Technical research site StockInvest expects a fair opening price around 1,325p for 2 December, with an intraday trading range between roughly 1,312p and 1,349p based on recent volatility. [4]

Put together, Persimmon is trading in the middle of its one‑year range but has just punched through a widely watched technical ceiling – often taken by momentum investors as a sign that the trend may be turning more decisively upward.


2 December highlight: RBC upgrade to Outperform with a £17.50 target

The big fresh catalyst on 2 December is a rating upgrade from RBC Capital.

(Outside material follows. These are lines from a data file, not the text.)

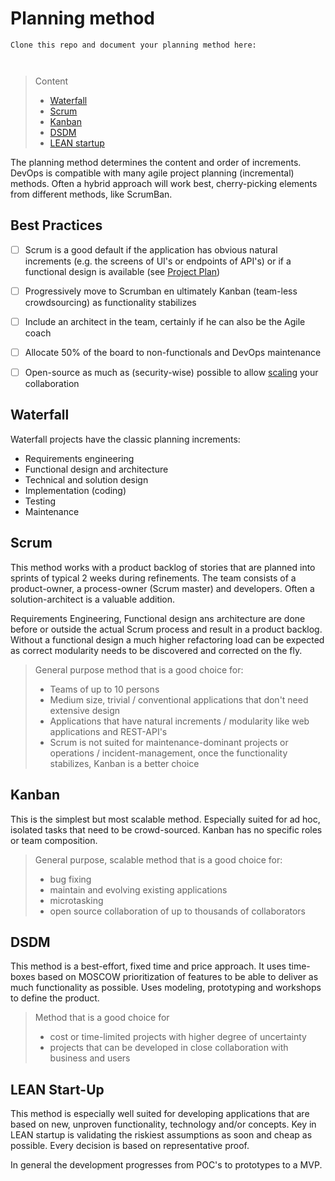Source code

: # Planning method

```
Clone this repo and document your planning method here:



```
> Content
> - [Waterfall](#waterfall)
> - [Scrum](#scrum)
> - [Kanban](#kanban)
> - [DSDM](#dsdm)
> - [LEAN startup](#lean-start-up)

The planning method determines the content and order of increments. DevOps is compatible with many agile project planning (incremental) methods. Often a hybrid approach will work best,
cherry-picking elements from different methods, like ScrumBan. 

## Best Practices

- [ ] Scrum is a good default if the application has obvious natural increments (e.g. the screens of UI's or endpoints of API's) 
 or if a functional design is available (see [Project Plan](project-plan.md)) 


- [ ] Progressively move to Scrumban en ultimately Kanban (team-less crowdsourcing) as functionality stabilizes


- [ ] Include an architect in the team, certainly if he can also be the Agile coach


- [ ] Allocate 50% of the board to non-functionals and DevOps maintenance


- [ ] Open-source as much as (security-wise) possible to allow [scaling](../README.md#best-practices) your collaboration


## Waterfall

Waterfall projects have the classic planning increments:
- Requirements engineering
- Functional design and architecture
- Technical and solution design
- Implementation (coding)
- Testing
- Maintenance

## Scrum

This method works with a product backlog of stories that are planned into sprints of typical 2 weeks during refinements.
The team consists of a product-owner, a process-owner (Scrum master) and developers. Often a solution-architect is a
valuable addition.

Requirements Engineering, Functional design ans architecture are done before or outside the actual Scrum process and result in a product backlog.
Without a functional design a much higher refactoring load can be expected as correct modularity needs to be discovered and corrected on the fly.

> General purpose method that is a good choice for:
> - Teams of up to 10 persons
> - Medium size, trivial / conventional applications that don't need extensive design
> - Applications that have natural increments / modularity like web applications and REST-API's
> - Scrum is not suited for maintenance-dominant projects or operations / incident-management, 
once the functionality stabilizes, Kanban is a better choice

## Kanban

This is the simplest but most scalable method. Especially suited for ad hoc, isolated tasks that need
to be crowd-sourced. Kanban has no specific roles or team composition.

> General purpose, scalable method that is a good choice for:
> - bug fixing
> - maintain and evolving existing applications
> - microtasking
> - open source collaboration of up to thousands of collaborators

## DSDM

This method is a best-effort, fixed time and price approach. It uses time-boxes based on MOSCOW prioritization of
features to be able to deliver as much functionality as possible.
Uses modeling, prototyping and workshops to define the product.

> Method that is a good choice for
>  - cost or time-limited projects with higher degree of uncertainty
>  - projects that can be developed in close collaboration with business and users

## LEAN Start-Up

This method is especially well suited for developing applications that are based on new, unproven functionality, technology and/or concepts.
Key in LEAN startup is validating the riskiest assumptions as soon and cheap as possible. Every decision is based on representative proof.

In general the development progresses from POC's to prototypes to a MVP.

  • RBC has raised Persimmon from “Sector Perform” to “Outperform”, lifting its price target from £13.75 to £17.50 a share. [5]
  • The bank points to Persimmon’s faster pace of site openings versus peers, arguing that this should translate into stronger sales volumes. [6]
  • RBC highlights three structural advantages:
    • a greater mix of “self‑help” operational initiatives,
    • strong vertical integration (Persimmon makes many of its own materials), and
    • exposure to multiple demand segments across brands and regions. [7]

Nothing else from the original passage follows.